Starting at the top of the records below, write out each line exactly as it stands, stopping after the line with "streamlit run qdrant_app/search_ui.py"; exclude the pictures.
=-=-=
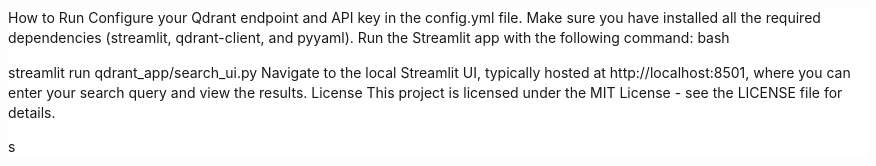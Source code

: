 How to Run
Configure your Qdrant endpoint and API key in the config.yml file.
Make sure you have installed all the required dependencies (streamlit, qdrant-client, and pyyaml).
Run the Streamlit app with the following command:
bash

streamlit run qdrant_app/search_ui.py
Navigate to the local Streamlit UI, typically hosted at http://localhost:8501, where you can enter your search query and view the results.
License
This project is licensed under the MIT License - see the LICENSE file for details.

s



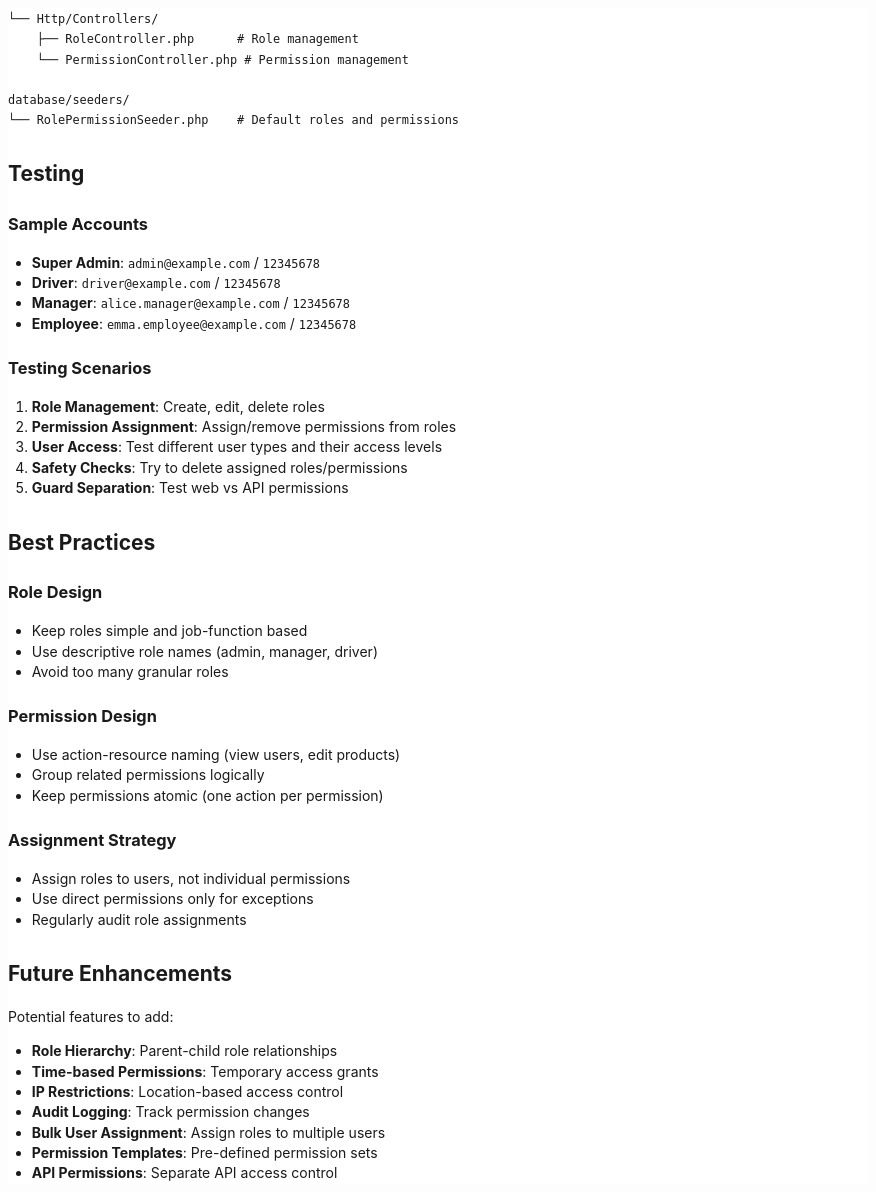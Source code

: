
 ```
└── Http/Controllers/
    ├── RoleController.php      # Role management
    └── PermissionController.php # Permission management

database/seeders/
└── RolePermissionSeeder.php    # Default roles and permissions
```

## Testing

### Sample Accounts
- **Super Admin**: `admin@example.com` / `12345678`
- **Driver**: `driver@example.com` / `12345678`
- **Manager**: `alice.manager@example.com` / `12345678`
- **Employee**: `emma.employee@example.com` / `12345678`

### Testing Scenarios
1. **Role Management**: Create, edit, delete roles
2. **Permission Assignment**: Assign/remove permissions from roles
3. **User Access**: Test different user types and their access levels
4. **Safety Checks**: Try to delete assigned roles/permissions
5. **Guard Separation**: Test web vs API permissions

## Best Practices

### Role Design
- Keep roles simple and job-function based
- Use descriptive role names (admin, manager, driver)
- Avoid too many granular roles

### Permission Design
- Use action-resource naming (view users, edit products)
- Group related permissions logically
- Keep permissions atomic (one action per permission)

### Assignment Strategy
- Assign roles to users, not individual permissions
- Use direct permissions only for exceptions
- Regularly audit role assignments

## Future Enhancements

Potential features to add:
- **Role Hierarchy**: Parent-child role relationships
- **Time-based Permissions**: Temporary access grants
- **IP Restrictions**: Location-based access control
- **Audit Logging**: Track permission changes
- **Bulk User Assignment**: Assign roles to multiple users
- **Permission Templates**: Pre-defined permission sets
- **API Permissions**: Separate API access control
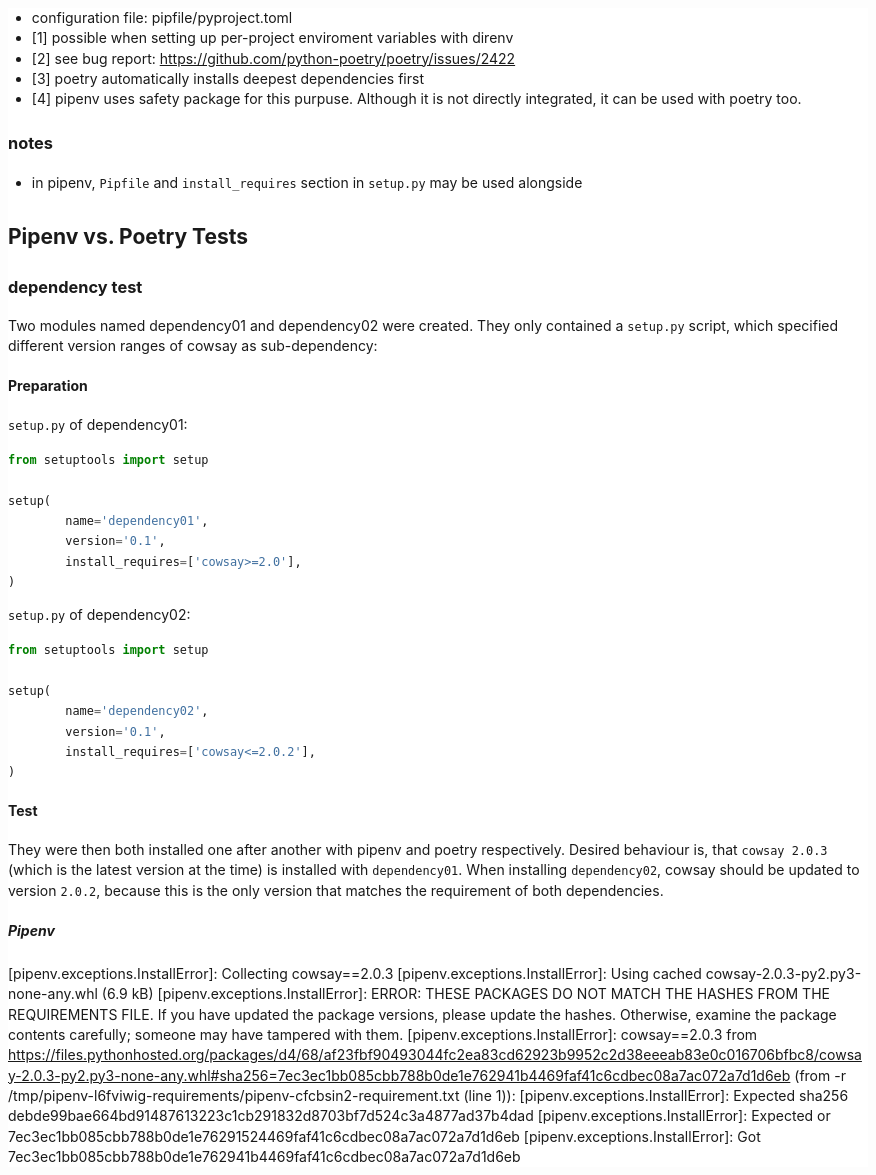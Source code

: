 * configuration file: pipfile/pyproject.toml
* [1] possible when setting up per-project enviroment variables with direnv
* [2] see bug report: <https://github.com/python-poetry/poetry/issues/2422>
* [3] poetry automatically installs deepest dependencies first
* [4] pipenv uses safety package for this purpuse. Although it is not directly integrated, it can be used with poetry too.

### notes
* in pipenv, `Pipfile` and `install_requires` section in `setup.py` may be used alongside

## Pipenv vs. Poetry Tests

### dependency test

Two modules named dependency01 and dependency02 were created.
They only contained a `setup.py` script, which specified different version ranges of cowsay as sub-dependency:

#### Preparation

`setup.py` of dependency01:

```python
from setuptools import setup

setup(
        name='dependency01',
        version='0.1',
        install_requires=['cowsay>=2.0'],
)
```

`setup.py` of dependency02:

```python
from setuptools import setup

setup(
        name='dependency02',
        version='0.1',
        install_requires=['cowsay<=2.0.2'],
)
```

#### Test

They were then both installed one after another with pipenv and poetry respectively.
Desired behaviour is, that `cowsay 2.0.3` (which is the latest version at the time) is installed with `dependency01`.
When installing `dependency02`, cowsay should be updated to version `2.0.2`, because this is the only version that matches the requirement of both dependencies.

##### Pipenv


[pipenv.exceptions.InstallError]: Collecting cowsay==2.0.3
[pipenv.exceptions.InstallError]:   Using cached cowsay-2.0.3-py2.py3-none-any.whl (6.9 kB)
[pipenv.exceptions.InstallError]: ERROR: THESE PACKAGES DO NOT MATCH THE HASHES FROM THE REQUIREMENTS FILE. If you have updated the package versions, please update the hashes. Otherwise, examine the package contents carefully; someone may have tampered with them.
[pipenv.exceptions.InstallError]:     cowsay==2.0.3 from https://files.pythonhosted.org/packages/d4/68/af23fbf90493044fc2ea83cd62923b9952c2d38eeeab83e0c016706bfbc8/cowsay-2.0.3-py2.py3-none-any.whl#sha256=7ec3ec1bb085cbb788b0de1e762941b4469faf41c6cdbec08a7ac072a7d1d6eb (from -r /tmp/pipenv-l6fviwig-requirements/pipenv-cfcbsin2-requirement.txt (line 1)):
[pipenv.exceptions.InstallError]:         Expected sha256 debde99bae664bd91487613223c1cb291832d8703bf7d524c3a4877ad37b4dad
[pipenv.exceptions.InstallError]:         Expected     or 7ec3ec1bb085cbb788b0de1e76291524469faf41c6cdbec08a7ac072a7d1d6eb
[pipenv.exceptions.InstallError]:              Got        7ec3ec1bb085cbb788b0de1e762941b4469faf41c6cdbec08a7ac072a7d1d6eb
=-=-=
OUTPUT OF THE EXERCISE:
Source code

: How to Run
Configure your Qdrant endpoint and API key in the config.yml file.
Make sure you have installed all the required dependencies (streamlit, qdrant-client, and pyyaml).
Run the Streamlit app with the following command:
bash

streamlit run qdrant_app/search_ui.py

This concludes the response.